How To Help Children With Trauma

Children Are “Survivors” Not “Victims”

Any child who has suffered from a traumatic experience is  a victim of unforeseeable circumstances. However, anyone (not just children) who experience tragic events in their life should be considered more a “Survivor” not a “Victim”.

It is perfectly fine to acknowledge your child’s suffering; however, it is much more important to see yourself and your child as a “survivor” and not a victim of a traumatic situation. To move beyond trauma, you need to focus on your child’s confidence, and not the event which caused the trauma.

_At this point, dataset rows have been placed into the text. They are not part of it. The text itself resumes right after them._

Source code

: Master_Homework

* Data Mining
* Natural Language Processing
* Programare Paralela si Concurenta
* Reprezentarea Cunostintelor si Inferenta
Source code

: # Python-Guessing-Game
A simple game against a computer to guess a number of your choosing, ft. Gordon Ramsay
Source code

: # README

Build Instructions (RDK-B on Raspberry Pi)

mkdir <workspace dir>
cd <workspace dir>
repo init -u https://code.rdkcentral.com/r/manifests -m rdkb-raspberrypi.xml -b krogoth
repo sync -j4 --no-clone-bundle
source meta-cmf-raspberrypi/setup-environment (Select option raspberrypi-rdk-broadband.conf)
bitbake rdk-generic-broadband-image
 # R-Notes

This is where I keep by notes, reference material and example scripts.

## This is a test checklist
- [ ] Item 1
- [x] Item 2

Helpful Tips For Building Your Child’s Confidence

  1. Compliments
    Over-complimenting our children early on in their development is necessary to help them master such skills as crawling, walking or talking. However, when children become older, compliments should not be given for all of their actions. For example, every time they get dressed by themselves, you do not have to say “great job.” If we give compliments for every little thing that they do, they will not realize when they should be praised for a big accomplishment. This by no means suggests that you should not give positive feedback to your children about things that they do, rather it suggests just toning down the compliments you give for things that you expect them to do.
  2. Refrain from rescuing your child
    When we suspect our child is hurting, we want to take away their pain. It is natural to feel this way. However, when your child is not invited to a birthday party that you think she should be included in and you call the other child’s parents, you are not helping your child. According to Robert Brooks, PhD, coauthor of Raising Resilient Children, “…kids need to know that it’s okay to fail, and that it’s normal to feel sad, anxious, or angry. They learn to succeed by overcoming obstacles, not by having you remove them.” In addition, Kathy Hirsh-Pasek, PhD, professor of psychology at Temple University notes, “It’s particularly important for young children to have the chance to play and take risks without feeling that their parents will criticize or correct them for doing something wrong.” She even encourages parents to make their own little mistakes on purpose. “Seeing you mess up and not make a big deal about it will make little kids feel so much better,” she adds.
  3. Let your child make decisions
    When your child gets the chance to develop their own voice and make choices from a young age, he’ll gain confidence in his own good judgment. Of course, kids love to have a say in everything that they do, but having too much control can be overwhelming; it’s best to give your child two or three options to choose from. When they are able to have limits, it is easier for them to make a decision that they feel good about.
  4. Improve your own confidence
    A child’s self-esteem is acquired, not inherited. Children build their self-esteem through their experiences with their family and their outside world. If you suffer from low self-confidence, especially if you feel it’s a result of how you were parented, take steps to heal yourself. Remember we are our children’s first and best role models.